The invention relates to a process for improving the moldability of expandable styrene polymer particles having reduced flammability.
Polymer foams are highly desirable in building construction because of their light weight and good heat insulating property. A prerequisite for use in the construction industry is the foam must have reduced flammability. Many halogenated organic compounds have been proposed as additives for the purpose of reducing the flammability of the foams.

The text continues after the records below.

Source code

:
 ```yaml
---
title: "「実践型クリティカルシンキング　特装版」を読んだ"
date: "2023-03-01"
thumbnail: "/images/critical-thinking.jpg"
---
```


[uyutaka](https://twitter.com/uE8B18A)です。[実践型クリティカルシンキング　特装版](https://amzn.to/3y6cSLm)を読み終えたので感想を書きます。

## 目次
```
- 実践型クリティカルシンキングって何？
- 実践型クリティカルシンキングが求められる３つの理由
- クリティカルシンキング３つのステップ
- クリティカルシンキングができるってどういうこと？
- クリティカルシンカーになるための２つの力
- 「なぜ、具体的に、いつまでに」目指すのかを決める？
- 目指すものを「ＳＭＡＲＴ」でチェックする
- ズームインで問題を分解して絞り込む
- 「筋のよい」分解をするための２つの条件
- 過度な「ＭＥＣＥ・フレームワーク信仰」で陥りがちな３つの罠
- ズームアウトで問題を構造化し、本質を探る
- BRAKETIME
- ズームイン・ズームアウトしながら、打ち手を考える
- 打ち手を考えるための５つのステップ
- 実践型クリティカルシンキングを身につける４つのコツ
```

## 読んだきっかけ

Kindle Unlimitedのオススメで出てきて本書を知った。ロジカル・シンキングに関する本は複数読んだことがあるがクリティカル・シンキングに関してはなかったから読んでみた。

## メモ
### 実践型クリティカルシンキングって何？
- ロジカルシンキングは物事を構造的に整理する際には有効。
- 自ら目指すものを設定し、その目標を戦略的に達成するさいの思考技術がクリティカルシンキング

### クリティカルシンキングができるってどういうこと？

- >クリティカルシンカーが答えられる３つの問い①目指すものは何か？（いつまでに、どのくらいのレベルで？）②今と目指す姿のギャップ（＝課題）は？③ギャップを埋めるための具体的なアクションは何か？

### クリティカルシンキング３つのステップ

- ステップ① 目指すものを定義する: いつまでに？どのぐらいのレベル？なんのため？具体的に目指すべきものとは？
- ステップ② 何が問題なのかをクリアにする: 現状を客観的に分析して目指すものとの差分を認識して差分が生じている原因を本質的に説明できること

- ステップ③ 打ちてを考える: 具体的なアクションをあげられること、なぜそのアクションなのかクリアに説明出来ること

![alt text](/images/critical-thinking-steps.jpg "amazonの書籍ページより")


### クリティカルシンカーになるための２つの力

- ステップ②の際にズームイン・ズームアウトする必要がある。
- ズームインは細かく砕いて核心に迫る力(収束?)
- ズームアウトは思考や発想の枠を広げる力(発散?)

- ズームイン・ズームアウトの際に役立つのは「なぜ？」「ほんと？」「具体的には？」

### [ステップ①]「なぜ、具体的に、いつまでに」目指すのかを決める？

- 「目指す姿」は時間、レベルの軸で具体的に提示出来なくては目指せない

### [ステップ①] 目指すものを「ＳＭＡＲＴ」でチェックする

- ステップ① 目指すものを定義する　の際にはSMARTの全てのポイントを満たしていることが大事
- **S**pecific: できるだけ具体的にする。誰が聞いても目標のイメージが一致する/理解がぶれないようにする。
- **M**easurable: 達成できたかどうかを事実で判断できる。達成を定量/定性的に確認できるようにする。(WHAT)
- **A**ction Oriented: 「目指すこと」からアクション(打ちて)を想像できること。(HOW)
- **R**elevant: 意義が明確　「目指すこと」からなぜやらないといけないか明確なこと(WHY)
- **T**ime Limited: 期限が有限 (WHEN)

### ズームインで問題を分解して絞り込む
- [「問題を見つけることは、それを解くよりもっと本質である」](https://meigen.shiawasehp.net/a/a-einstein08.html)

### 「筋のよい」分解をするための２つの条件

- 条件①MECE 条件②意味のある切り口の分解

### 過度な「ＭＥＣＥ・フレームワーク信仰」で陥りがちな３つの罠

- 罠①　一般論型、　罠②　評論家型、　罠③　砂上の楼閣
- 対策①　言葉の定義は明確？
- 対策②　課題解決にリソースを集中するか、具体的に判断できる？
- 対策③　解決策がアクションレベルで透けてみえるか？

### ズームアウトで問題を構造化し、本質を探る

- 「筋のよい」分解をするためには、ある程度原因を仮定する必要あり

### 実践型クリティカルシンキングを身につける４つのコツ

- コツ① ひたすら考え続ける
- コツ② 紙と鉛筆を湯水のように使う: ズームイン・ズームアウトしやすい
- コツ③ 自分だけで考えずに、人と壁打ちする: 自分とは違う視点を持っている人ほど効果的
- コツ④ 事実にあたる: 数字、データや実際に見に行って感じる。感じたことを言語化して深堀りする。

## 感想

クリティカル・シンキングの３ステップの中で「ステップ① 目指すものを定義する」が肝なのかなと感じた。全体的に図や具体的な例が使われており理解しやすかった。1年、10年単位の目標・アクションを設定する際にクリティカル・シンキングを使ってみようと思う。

In the case of expandable styrene polymer particles, the non-polymeric halogen compounds are often added to the particles by heating an aqueous suspension of styrene polymer particles in the presence of the halogen compound and a blowing agent until the particles are impregnated with the additives. Impregnation with the blowing agent to produce expandable styrene polymer particles may be carried out at temperatures between 60.degree. and 150.degree. C. However, when the organic halogen compounds are added to the impregnation system, lower temperatures, usually 60.degree.-90.degree. C., are used to prevent decomposition of the halogen compound which may in turn cause degradation of the polymer and subsequent impairment of the expanding and molding properties of the polymer. These lower temperatures require longer time for the impregnation process and, in the case of larger polymer particles, the particles may not be completely impregnated, as shown by the presence of hard cores in the particles after expansion. Shorter times of impregnation and the elimination of hard cores in the particles can both be accomplished by carrying out the impregnation at temperatures higher than 100.degree. C.
Particles impregnated at these higher temperatures may exhibit molding properties which are inferior to the properties of particles prepared at the lower temperatures. Thus, the particles may produce prepuff having a surface skin, i.e., denser foam at the surface and lighter foam at the cores and exhibit increased "pruning" (i.e. a nonspherical shape due to large internal cells). The pre-puff may also contain water occluded from the suspension. On molding, these pre-puff particles exhibit reduced fusion and poor dimensional stability.